OPINION:
Reporters are asking veterans the wrong question about the decades-long war in Afghanistan. The headline “Was it worth it” is splashed across news outlets around the world. Then the impact felt by a Soldier, Sailor, Airman, or Marine is carefully articulated into a narrative designed to trigger the readers’ emotions. However, none of it matters.
There is no doubt the scars of war are genuine and permanent. The pain of losing a buddy or PTSS is authentic and resonates for a lifetime, and expressing and documenting that is important.
As a Marine combat veteran, I deeply understand the emotional connection between us and the traumatic events experienced during a war. I also understand the desperation many of us feel as we try to explain those experiences to anyone willing to listen and make them grasp what we went through. Still, none of that has anything to do with the policies or politics that start or end wars. The media needs to stop trying to make that connection.
The reality is your feelings about it are irrelevant. As a Marine, not one time did anyone ever ask if I thought the missions assigned mattered or if they were “worth it.” I can’t even tell you how many seemingly pointless tasks we had in Iraq or the number of missions we went on that seemed to serve absolutely no purpose. However, we did what we were told and carried out our duties as we swore to do when joining the military. That’s just the way it is.

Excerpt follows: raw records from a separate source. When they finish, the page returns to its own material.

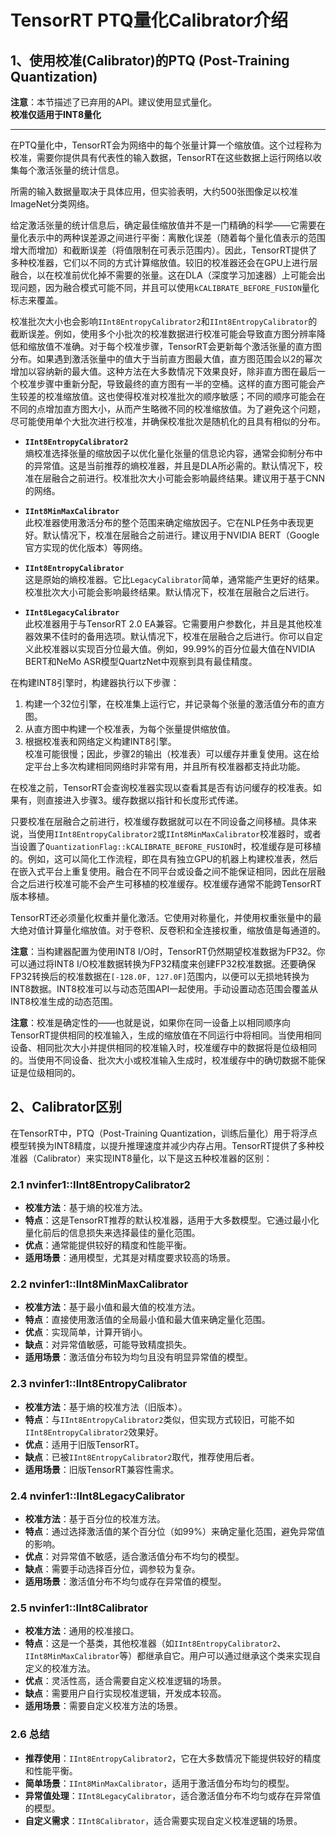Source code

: # TensorRT PTQ量化Calibrator介绍

## 1、使用校准(Calibrator)的PTQ (Post-Training Quantization) 
**注意**：本节描述了已弃用的API。建议使用显式量化。  
 **校准仅适用于INT8量化**
 
 ---
 
在PTQ量化中，TensorRT会为网络中的每个张量计算一个缩放值。这个过程称为校准，需要你提供具有代表性的输入数据，TensorRT在这些数据上运行网络以收集每个激活张量的统计信息。

所需的输入数据量取决于具体应用，但实验表明，大约500张图像足以校准ImageNet分类网络。

给定激活张量的统计信息后，确定最佳缩放值并不是一门精确的科学——它需要在量化表示中的两种误差源之间进行平衡：离散化误差（随着每个量化值表示的范围增大而增加）和截断误差（将值限制在可表示范围内）。因此，TensorRT提供了多种校准器，它们以不同的方式计算缩放值。较旧的校准器还会在GPU上进行层融合，以在校准前优化掉不需要的张量。这在DLA（深度学习加速器）上可能会出现问题，因为融合模式可能不同，并且可以使用`kCALIBRATE_BEFORE_FUSION`量化标志来覆盖。

校准批次大小也会影响`IInt8EntropyCalibrator2`和`IInt8EntropyCalibrator`的截断误差。例如，使用多个小批次的校准数据进行校准可能会导致直方图分辨率降低和缩放值不准确。对于每个校准步骤，TensorRT会更新每个激活张量的直方图分布。如果遇到激活张量中的值大于当前直方图最大值，直方图范围会以2的幂次增加以容纳新的最大值。这种方法在大多数情况下效果良好，除非直方图在最后一个校准步骤中重新分配，导致最终的直方图有一半的空桶。这样的直方图可能会产生较差的校准缩放值。这也使得校准对校准批次的顺序敏感；不同的顺序可能会在不同的点增加直方图大小，从而产生略微不同的校准缩放值。为了避免这个问题，尽可能使用单个大批次进行校准，并确保校准批次是随机化的且具有相似的分布。

- **`IInt8EntropyCalibrator2`**  
熵校准选择张量的缩放因子以优化量化张量的信息论内容，通常会抑制分布中的异常值。这是当前推荐的熵校准器，并且是DLA所必需的。默认情况下，校准在层融合之前进行。校准批次大小可能会影响最终结果。建议用于基于CNN的网络。

- **`IInt8MinMaxCalibrator`**  
此校准器使用激活分布的整个范围来确定缩放因子。它在NLP任务中表现更好。默认情况下，校准在层融合之前进行。建议用于NVIDIA BERT（Google官方实现的优化版本）等网络。

- **`IInt8EntropyCalibrator`**  
这是原始的熵校准器。它比`LegacyCalibrator`简单，通常能产生更好的结果。校准批次大小可能会影响最终结果。默认情况下，校准在层融合之后进行。

- **`IInt8LegacyCalibrator`**  
此校准器用于与TensorRT 2.0 EA兼容。它需要用户参数化，并且是其他校准器效果不佳时的备用选项。默认情况下，校准在层融合之后进行。你可以自定义此校准器以实现百分位最大值。例如，99.99%的百分位最大值在NVIDIA BERT和NeMo ASR模型QuartzNet中观察到具有最佳精度。

在构建INT8引擎时，构建器执行以下步骤：  
1. 构建一个32位引擎，在校准集上运行它，并记录每个张量的激活值分布的直方图。  
2. 从直方图中构建一个校准表，为每个张量提供缩放值。  
3. 根据校准表和网络定义构建INT8引擎。  
校准可能很慢；因此，步骤2的输出（校准表）可以缓存并重复使用。这在给定平台上多次构建相同网络时非常有用，并且所有校准器都支持此功能。

在校准之前，TensorRT会查询校准器实现以查看其是否有访问缓存的校准表。如果有，则直接进入步骤3。缓存数据以指针和长度形式传递。

只要校准在层融合之前进行，校准缓存数据就可以在不同设备之间移植。具体来说，当使用`IInt8EntropyCalibrator2`或`IInt8MinMaxCalibrator`校准器时，或者当设置了`QuantizationFlag::kCALIBRATE_BEFORE_FUSION`时，校准缓存是可移植的。例如，这可以简化工作流程，即在具有独立GPU的机器上构建校准表，然后在嵌入式平台上重复使用。融合在不同平台或设备之间不能保证相同，因此在层融合之后进行校准可能不会产生可移植的校准缓存。校准缓存通常不能跨TensorRT版本移植。

TensorRT还必须量化权重并量化激活。它使用对称量化，并使用权重张量中的最大绝对值计算量化缩放值。对于卷积、反卷积和全连接权重，缩放值是每通道的。  

**注意**：当构建器配置为使用INT8 I/O时，TensorRT仍然期望校准数据为FP32。你可以通过将INT8 I/O校准数据转换为FP32精度来创建FP32校准数据。还要确保FP32转换后的校准数据在`[-128.0F, 127.0F]`范围内，以便可以无损地转换为INT8数据。INT8校准可以与动态范围API一起使用。手动设置动态范围会覆盖从INT8校准生成的动态范围。  

**注意**：校准是确定性的——也就是说，如果你在同一设备上以相同顺序向TensorRT提供相同的校准输入，生成的缩放值在不同运行中将相同。当使用相同设备、相同批次大小并提供相同的校准输入时，校准缓存中的数据将是位级相同的。当使用不同设备、批次大小或校准输入生成时，校准缓存中的确切数据不能保证是位级相同的。

## 2、Calibrator区别
在TensorRT中，PTQ（Post-Training Quantization，训练后量化）用于将浮点模型转换为INT8精度，以提升推理速度并减少内存占用。TensorRT提供了多种校准器（Calibrator）来实现INT8量化，以下是这五种校准器的区别：

### 2.1 **nvinfer1::IInt8EntropyCalibrator2**
   - **校准方法**：基于熵的校准方法。
   - **特点**：这是TensorRT推荐的默认校准器，适用于大多数模型。它通过最小化量化前后的信息损失来选择最佳的量化范围。
   - **优点**：通常能提供较好的精度和性能平衡。
   - **适用场景**：通用模型，尤其是对精度要求较高的场景。

### 2.2 **nvinfer1::IInt8MinMaxCalibrator**
   - **校准方法**：基于最小值和最大值的校准方法。
   - **特点**：直接使用激活值的全局最小值和最大值来确定量化范围。
   - **优点**：实现简单，计算开销小。
   - **缺点**：对异常值敏感，可能导致精度损失。
   - **适用场景**：激活值分布较为均匀且没有明显异常值的模型。

### 2.3 **nvinfer1::IInt8EntropyCalibrator**
   - **校准方法**：基于熵的校准方法（旧版本）。
   - **特点**：与`IInt8EntropyCalibrator2`类似，但实现方式较旧，可能不如`IInt8EntropyCalibrator2`效果好。
   - **优点**：适用于旧版TensorRT。
   - **缺点**：已被`IInt8EntropyCalibrator2`取代，推荐使用后者。
   - **适用场景**：旧版TensorRT兼容性需求。

### 2.4 **nvinfer1::IInt8LegacyCalibrator**
   - **校准方法**：基于百分位的校准方法。
   - **特点**：通过选择激活值的某个百分位（如99%）来确定量化范围，避免异常值的影响。
   - **优点**：对异常值不敏感，适合激活值分布不均匀的模型。
   - **缺点**：需要手动选择百分位，调参较为复杂。
   - **适用场景**：激活值分布不均匀或存在异常值的模型。

### 2.5 **nvinfer1::IInt8Calibrator**
   - **校准方法**：通用的校准接口。
   - **特点**：这是一个基类，其他校准器（如`IInt8EntropyCalibrator2`、`IInt8MinMaxCalibrator`等）都继承自它。用户可以通过继承这个类来实现自定义的校准方法。
   - **优点**：灵活性高，适合需要自定义校准逻辑的场景。
   - **缺点**：需要用户自行实现校准逻辑，开发成本较高。
   - **适用场景**：需要自定义校准方法的场景。

### 2.6 总结
- **推荐使用**：`IInt8EntropyCalibrator2`，它在大多数情况下能提供较好的精度和性能平衡。
- **简单场景**：`IInt8MinMaxCalibrator`，适用于激活值分布均匀的模型。
- **异常值处理**：`IInt8LegacyCalibrator`，适合激活值分布不均匀或存在异常值的模型。
- **自定义需求**：`IInt8Calibrator`，适合需要实现自定义校准逻辑的场景。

We fight wars for political reasons. Most of the veterans offering commentary on those politics have no more credibility than the TV talking-heads who claim to be experts on everything from Covid to conspiracy theories.
War stories are essential, and I am sad that the media waited until now to ask the everyday combat vet to tell theirs. Unless you’ve earned the Medal of Honor or wrote a book, reporters generally neglect the rank and file who served in any of America’s wars. Now, they are scrambling to find any veteran voice who can offer the slightest bit of validity to the already established narrative and serve as sound bites over the compelling and tragic video coming out of Afghanistan. It is dirty and exploitative. Veterans need to stop falling prey to it.
Journalists need to start asking the right questions. Americans need to know about your buddy who was killed by an IED. At the same time, his young wife was left with a child, who is now an adult, and never knew their father, or the level of support you received from the VA, that denies the rare cancer you had at the age of 25 was caused by some crap you were exposed to while on active duty.
Those are the things, among many others, that matter and need the attention of the public, not the unanswerable, “was the war in Afghanistan worth it?”
• James Curry is an Emmy award-winning journalist, having spent the bulk of his career at CNN. He also served five years in the United States Marine Corps with one combat tour in Fallujah, Iraq, in 2004.